(423h) The Role of Hydrodynamic Interactions in Colloidal Dispersionswith Short-Ranged Attraction and Long-Ranged Repulsion

Colloidal gels are formed during arrested phase separation. Sub-micron, mutually attractive particles aggregate to form a system-spanning network with high interfacial area, far from equilibrium. Models for microstructural evolution during colloidal gelation have often struggled to match experimental results with long standing questions regarding the role of hydrodynamic interactions. In the present work, we demonstrate simulations of gelation in a dispersion of colloids interacting pair-wise via a short-ranged attraction and long-ranged repulsion with and without hydrodynamic interactions between the suspended particles. The disparities between these simulations are striking and mirror the experimental-theoretical mismatch in the literature. The hydrodynamic simulations agree with experimental observations, however.

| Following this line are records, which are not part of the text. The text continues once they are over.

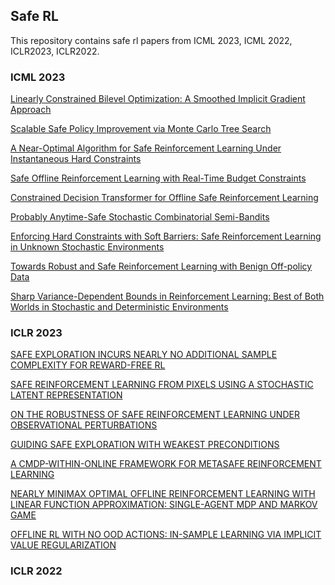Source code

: ## Safe RL
This repository contains safe rl papers from ICML 2023, ICML 2022, ICLR2023, ICLR2022.

### ICML 2023


[Linearly Constrained Bilevel Optimization: A Smoothed Implicit Gradient Approach](http://proceedings.mlr.press/v202/khanduri23a/khanduri23a.pdf)

[Scalable Safe Policy Improvement via Monte Carlo Tree Search
](http://proceedings.mlr.press/v202/castellini23a/castellini23a.pdf)

[A Near-Optimal Algorithm for Safe Reinforcement Learning Under
Instantaneous Hard Constraints](http://proceedings.mlr.press/v202/shi23c/shi23c.pdf)

[Safe Offline Reinforcement Learning with Real-Time Budget Constraints](http://proceedings.mlr.press/v202/lin23h/lin23h.pdf)

[Constrained Decision Transformer for Offline Safe Reinforcement Learning](http://proceedings.mlr.press/v202/liu23m/liu23m.pdf)

[Probably Anytime-Safe Stochastic Combinatorial Semi-Bandits](http://proceedings.mlr.press/v202/hou23d/hou23d.pdf)

[Enforcing Hard Constraints with Soft Barriers:
Safe Reinforcement Learning in Unknown Stochastic Environments](http://proceedings.mlr.press/v202/wang23as/wang23as.pdf)

[Towards Robust and Safe Reinforcement Learning with Benign Off-policy Data](http://proceedings.mlr.press/v202/liu23l/liu23l.pdf)

[Sharp Variance-Dependent Bounds in Reinforcement Learning: Best of Both
Worlds in Stochastic and Deterministic Environments](http://proceedings.mlr.press/v202/zhou23t/zhou23t.pdf)


### ICLR 2023

[SAFE EXPLORATION INCURS NEARLY NO ADDITIONAL
SAMPLE COMPLEXITY FOR REWARD-FREE RL](https://openreview.net/pdf?id=wNUgn1n6esQ)

[SAFE REINFORCEMENT LEARNING FROM PIXELS
USING A STOCHASTIC LATENT REPRESENTATION](https://openreview.net/pdf?id=b39dQt_uffW)

[ON THE ROBUSTNESS OF SAFE REINFORCEMENT
LEARNING UNDER OBSERVATIONAL PERTURBATIONS](https://openreview.net/pdf?id=jbIYfq4Tr-)

[GUIDING SAFE EXPLORATION WITH
WEAKEST PRECONDITIONS](https://openreview.net/pdf?id=zzqBoIFOQ1)

[A CMDP-WITHIN-ONLINE FRAMEWORK FOR METASAFE REINFORCEMENT LEARNING](https://openreview.net/pdf?id=mbxz9Cjehr)

[NEARLY MINIMAX OPTIMAL OFFLINE REINFORCEMENT LEARNING WITH LINEAR FUNCTION APPROXIMATION: SINGLE-AGENT MDP AND MARKOV GAME](https://openreview.net/pdf?id=UP_GHHPw7rP)

[OFFLINE RL WITH NO OOD ACTIONS: IN-SAMPLE
LEARNING VIA IMPLICIT VALUE REGULARIZATION](https://openreview.net/pdf?id=ueYYgo2pSSU)


### ICLR 2022
























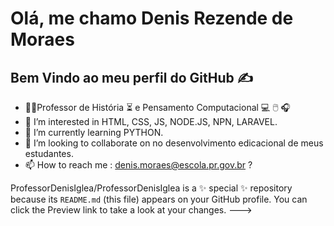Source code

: #  Olá, me chamo Denis Rezende de Moraes

## Bem Vindo ao meu perfil do GitHub ✍️         
            
- 👨‍🏫Professor de História ⏳ e Pensamento Computacional 💻 🖱️ 🎧                               
<i class="devicon-- colori"></i>
- 👀 I’m interested in  HTML, CSS, JS, NODE.JS, NPN, LARAVEL.
- 🌱 I’m currently learning  PYTHON.
- 💞️ I’m looking to collaborate on no desenvolvimento edicacional de meus estudantes.   
- 📫 How to reach me : denis.moraes@escola.pr.gov.br
?
            <link rel="stylesheet" href="https://cdn.jsdelivr.net/gh/devicons/devicon@master/devicon.min.css">
                  
ProfessorDenisIglea/ProfessorDenisIglea is a ✨ special ✨ repository because its `README.md` (this file) appears on your GitHub profile.
You can click the Preview link to take a look at your changes.
--->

We explore a simple model of the competing transport processes in gelation that anticipates these disparities, and conclude that hydrodynamic forces are essential. Near the gel boundary, there exists a competition between compaction of individual aggregates, which suppresses gelation and coagulation of aggregates, which enhances it. The time scale for compaction is mildly slowed by hydrodynamic interactions, while the time scale for coagulation is greatly accelerated by collective motion of particles within an aggregate. This enhancement to coagulation leads to a shift in the gel boundary to lower strengths of attraction and lower particle concentrations when compared to models that neglect hydrodynamic interactions.When aggregation is reaction limited, as is the case for particles interacting via a short-ranged attraction and a long-ranged repulsion, the diffusive dynamics of particle clusters are key to establishing the correct aggregation rate. Long-ranged hydrodynamic interactions between particles result in aggregates that diffuse anisotropically, which promote the growth of percolated networks as opposed to condensed domains.

This result necessitates a fundamental rethinking of how both microscopic and macroscopic models for gelation kinetics in colloids are developed. Only simulations that correctly account for hydrodynamic interactions will provide a realistic description of the stresses in a deforming network and correctly reproduce phenomena observed in experiments such as vorticity alignment under shear flow. We have now developed such a minimal model that captures aggregation kinetics accurately.